Bruce Johnston posted an informative comment to my last blog, “The Social Media Lessons for Advisors from Rep. Wiener’s Problems” about the FINRA and SEC regulations regarding the latest innovations in electronic communications. As Bruce is one of the most knowledgeable people on the planet when it comes to financial advisors using social media, I gave him a call to find out more about the challenges of social media in the financial services industry.
D. Bruce Johnston spent most of his professional career as a top marketing executive at major financial services firms. About four years ago, he realized the potential for social media in financial services, but couldn’t get any of the major companies to listen to him. So, he and a couple of partners launched Advisolocity in Tuttle, Okla.; a full-service digital marketing consulting firm, to work directly with financial advisors. “We started helping the advisors on the front lines, because most of the distribution companies just haven’t gotten it yet,” Johnston said.

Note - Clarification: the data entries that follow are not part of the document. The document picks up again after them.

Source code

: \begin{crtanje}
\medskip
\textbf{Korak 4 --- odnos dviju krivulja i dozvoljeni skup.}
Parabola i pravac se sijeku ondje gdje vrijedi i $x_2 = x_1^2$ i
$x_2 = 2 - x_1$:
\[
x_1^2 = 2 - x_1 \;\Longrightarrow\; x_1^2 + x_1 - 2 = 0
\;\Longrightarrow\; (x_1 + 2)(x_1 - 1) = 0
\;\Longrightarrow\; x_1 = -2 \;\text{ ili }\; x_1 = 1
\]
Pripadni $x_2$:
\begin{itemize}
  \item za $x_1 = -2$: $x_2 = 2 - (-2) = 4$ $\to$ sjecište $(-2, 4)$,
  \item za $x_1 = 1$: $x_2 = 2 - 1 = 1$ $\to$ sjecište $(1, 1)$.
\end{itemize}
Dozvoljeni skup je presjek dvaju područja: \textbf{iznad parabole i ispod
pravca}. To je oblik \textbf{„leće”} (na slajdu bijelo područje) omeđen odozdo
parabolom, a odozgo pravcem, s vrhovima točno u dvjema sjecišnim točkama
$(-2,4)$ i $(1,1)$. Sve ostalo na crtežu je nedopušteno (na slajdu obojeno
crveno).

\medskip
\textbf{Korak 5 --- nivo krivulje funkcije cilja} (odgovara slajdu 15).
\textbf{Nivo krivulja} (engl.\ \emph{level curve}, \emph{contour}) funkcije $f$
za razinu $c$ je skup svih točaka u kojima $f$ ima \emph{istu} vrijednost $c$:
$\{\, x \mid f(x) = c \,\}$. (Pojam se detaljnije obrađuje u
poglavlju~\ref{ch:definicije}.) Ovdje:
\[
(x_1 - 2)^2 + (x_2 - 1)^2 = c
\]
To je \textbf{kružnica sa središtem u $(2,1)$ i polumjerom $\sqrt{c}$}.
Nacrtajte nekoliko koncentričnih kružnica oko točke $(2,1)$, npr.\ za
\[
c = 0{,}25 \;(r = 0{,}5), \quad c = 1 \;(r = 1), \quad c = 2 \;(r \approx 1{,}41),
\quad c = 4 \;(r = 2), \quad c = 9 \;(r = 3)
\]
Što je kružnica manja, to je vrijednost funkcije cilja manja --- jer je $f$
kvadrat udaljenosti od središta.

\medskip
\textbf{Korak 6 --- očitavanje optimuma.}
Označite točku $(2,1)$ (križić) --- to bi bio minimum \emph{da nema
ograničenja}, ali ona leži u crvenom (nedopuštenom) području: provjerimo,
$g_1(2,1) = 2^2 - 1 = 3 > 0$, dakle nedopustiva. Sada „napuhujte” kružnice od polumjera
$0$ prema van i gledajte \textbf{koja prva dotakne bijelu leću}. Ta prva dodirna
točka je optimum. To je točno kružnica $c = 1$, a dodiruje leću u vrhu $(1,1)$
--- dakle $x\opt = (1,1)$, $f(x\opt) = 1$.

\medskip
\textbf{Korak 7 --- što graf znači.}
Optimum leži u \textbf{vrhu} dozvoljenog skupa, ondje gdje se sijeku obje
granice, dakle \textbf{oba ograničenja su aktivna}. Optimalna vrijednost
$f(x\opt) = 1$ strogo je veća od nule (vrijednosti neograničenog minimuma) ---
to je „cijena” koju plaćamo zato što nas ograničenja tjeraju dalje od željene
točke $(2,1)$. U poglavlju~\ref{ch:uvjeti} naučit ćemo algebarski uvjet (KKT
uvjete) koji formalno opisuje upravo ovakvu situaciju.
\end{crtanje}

So, make no mistake, Bruce is a big advocate for advisors using social media—Facebook, LinkedIn, Twitter, YouTube, texting, etc.—to more effectively communicate with their clients. But he also is fully aware of the pitfalls for advisors and BD/custodial firms that are blindly venturing into this new virtual reality. “FINRA ruling 10-06 and subsequent SEC guidelines have stated that BDs have a responsibility to monitor advisor communications on social media platforms,” he says. “But neither regulator has definitively stated how this monitoring should be done.”
Obviously, this places firms and advisors in the difficult position of clearly being required to do what is unclear. But, according to Johnston, what is clear are the two most critical areas for advisory social media communications: archiving and sales literature. “Advisors already accept that they need to archive their email communications,” Johnston points out. “Now, they have to archive all their other digital communications as well: everything from their Facebook postings to their Tweets.”
Johnston says that when he asks advisors if they are archiving their social media, the invariable response is: “No, but they are personal communications.” Sound familiar? The problem is that it will be the regulators who determine what is and what isn’t “personal communication,” not the advisor himself, nor even Congressman Wiener. And without any current guidelines, that determination will most likely be made after the fact, and probably in conjunction with a penalty.